Try it → Give back exactly the lines that run from the beginning of the entries to the line containing "- **Role**: admin", both included, and nothing else.

[Opening Provided data section]

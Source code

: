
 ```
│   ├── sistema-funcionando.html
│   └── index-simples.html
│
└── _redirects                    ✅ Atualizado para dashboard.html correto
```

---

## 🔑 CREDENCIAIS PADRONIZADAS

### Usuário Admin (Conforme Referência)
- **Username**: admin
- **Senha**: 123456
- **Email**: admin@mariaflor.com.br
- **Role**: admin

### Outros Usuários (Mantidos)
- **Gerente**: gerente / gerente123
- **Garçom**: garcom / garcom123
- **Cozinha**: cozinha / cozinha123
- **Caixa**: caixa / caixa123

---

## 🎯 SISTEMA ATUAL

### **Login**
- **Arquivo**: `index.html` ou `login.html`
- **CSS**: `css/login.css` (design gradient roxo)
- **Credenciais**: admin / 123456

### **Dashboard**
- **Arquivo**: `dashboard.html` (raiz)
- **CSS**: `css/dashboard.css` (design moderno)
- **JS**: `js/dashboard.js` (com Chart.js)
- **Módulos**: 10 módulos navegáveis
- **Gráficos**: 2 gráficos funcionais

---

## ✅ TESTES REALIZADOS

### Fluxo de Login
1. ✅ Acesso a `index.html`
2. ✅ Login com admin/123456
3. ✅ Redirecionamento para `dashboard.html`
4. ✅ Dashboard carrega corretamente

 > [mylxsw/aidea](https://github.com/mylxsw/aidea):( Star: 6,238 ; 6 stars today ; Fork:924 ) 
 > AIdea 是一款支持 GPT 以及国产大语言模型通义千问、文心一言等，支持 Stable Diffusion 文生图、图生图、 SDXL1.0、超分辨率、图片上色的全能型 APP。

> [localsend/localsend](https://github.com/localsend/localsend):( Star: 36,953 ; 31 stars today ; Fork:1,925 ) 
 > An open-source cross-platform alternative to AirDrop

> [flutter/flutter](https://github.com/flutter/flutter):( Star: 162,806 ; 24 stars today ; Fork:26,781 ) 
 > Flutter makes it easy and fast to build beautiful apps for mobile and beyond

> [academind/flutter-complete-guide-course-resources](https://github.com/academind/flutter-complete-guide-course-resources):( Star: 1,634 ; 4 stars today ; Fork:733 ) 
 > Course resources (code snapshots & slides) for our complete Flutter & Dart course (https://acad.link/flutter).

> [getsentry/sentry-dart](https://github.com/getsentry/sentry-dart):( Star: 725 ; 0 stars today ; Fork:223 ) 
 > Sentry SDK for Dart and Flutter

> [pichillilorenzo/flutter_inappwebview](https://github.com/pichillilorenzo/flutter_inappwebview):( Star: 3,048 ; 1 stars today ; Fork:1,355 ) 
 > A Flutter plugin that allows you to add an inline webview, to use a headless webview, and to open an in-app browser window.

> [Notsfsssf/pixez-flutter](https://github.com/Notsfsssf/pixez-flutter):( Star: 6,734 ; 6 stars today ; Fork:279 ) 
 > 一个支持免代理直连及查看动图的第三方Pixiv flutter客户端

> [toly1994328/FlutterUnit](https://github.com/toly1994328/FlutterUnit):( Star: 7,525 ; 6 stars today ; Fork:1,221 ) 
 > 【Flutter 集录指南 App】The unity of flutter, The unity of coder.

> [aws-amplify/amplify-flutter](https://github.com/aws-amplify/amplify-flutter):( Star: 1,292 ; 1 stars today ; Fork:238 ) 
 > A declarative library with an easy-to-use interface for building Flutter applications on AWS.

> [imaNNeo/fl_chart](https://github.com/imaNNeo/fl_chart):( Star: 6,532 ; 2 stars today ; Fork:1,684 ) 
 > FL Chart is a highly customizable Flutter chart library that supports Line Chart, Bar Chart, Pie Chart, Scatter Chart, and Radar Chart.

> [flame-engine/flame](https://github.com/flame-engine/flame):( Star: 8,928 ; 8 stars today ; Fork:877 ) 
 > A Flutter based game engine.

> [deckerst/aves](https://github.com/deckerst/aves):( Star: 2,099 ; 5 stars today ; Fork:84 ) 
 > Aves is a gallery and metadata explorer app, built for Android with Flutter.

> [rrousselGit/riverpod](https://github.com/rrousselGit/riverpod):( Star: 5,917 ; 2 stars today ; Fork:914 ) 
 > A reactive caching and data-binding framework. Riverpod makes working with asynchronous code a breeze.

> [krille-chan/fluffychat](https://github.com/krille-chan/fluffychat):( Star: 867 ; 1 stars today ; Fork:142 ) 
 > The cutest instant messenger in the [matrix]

[Closing Provided data section]

Output for this exercise →
Source code

:
 ```
│   ├── sistema-funcionando.html
│   └── index-simples.html
│
└── _redirects                    ✅ Atualizado para dashboard.html correto
```

---

## 🔑 CREDENCIAIS PADRONIZADAS

### Usuário Admin (Conforme Referência)
- **Username**: admin
- **Senha**: 123456
- **Email**: admin@mariaflor.com.br
- **Role**: admin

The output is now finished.